Data extracts:
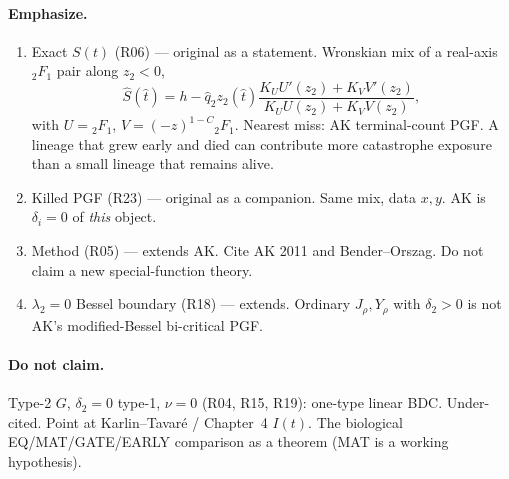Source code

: \documentclass[11pt,a4paper]{report}
\begin{document}
\paragraph{Emphasize.}
\begin{enumerate}
\item Exact \(S(t)\) (R06) --- original as a statement. Wronskian mix of
  a real-axis \({}_2F_1\) pair along \(z_2<0\),
\[
\widehat S(\hat t)=h-\hat q_2 z_2(\hat t)
\frac{K_U U'(z_2)+K_V V'(z_2)}{K_U U(z_2)+K_V V(z_2)},
\]
with \(U={}_2F_1\), \(V=(-z)^{1-C}{}_2F_1\). Nearest miss: AK
terminal-count PGF. A lineage that grew early and died can contribute
more catastrophe exposure than a small lineage that remains alive.
\item Killed PGF (R23) --- original as a companion. Same mix, data
  \(x,y\). AK is \(\delta_i=0\) of \emph{this} object.
\item Method (R05) --- extends AK. Cite AK 2011 and Bender--Orszag. Do
  not claim a new special-function theory.
\item \(\lambda_2=0\) Bessel boundary (R18) --- extends. Ordinary
  \(J_\rho,Y_\rho\) with \(\delta_2>0\) is not AK's modified-Bessel
  bi-critical PGF.
\end{enumerate}

\paragraph{Do not claim.}
Type-2 \(G\), \(\delta_2=0\) type-1, \(\nu=0\) (R04, R15, R19): one-type
linear BDC. Under-cited. Point at Karlin--Tavar\'e / Chapter~4 \(I(t)\).
The biological EQ/MAT/GATE/EARLY comparison as a theorem (MAT is a
working hypothesis).
\end{document}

Exercise requirements:
In the listing, how many lines include the string "with"? State the number alone.

Exercise solution:
2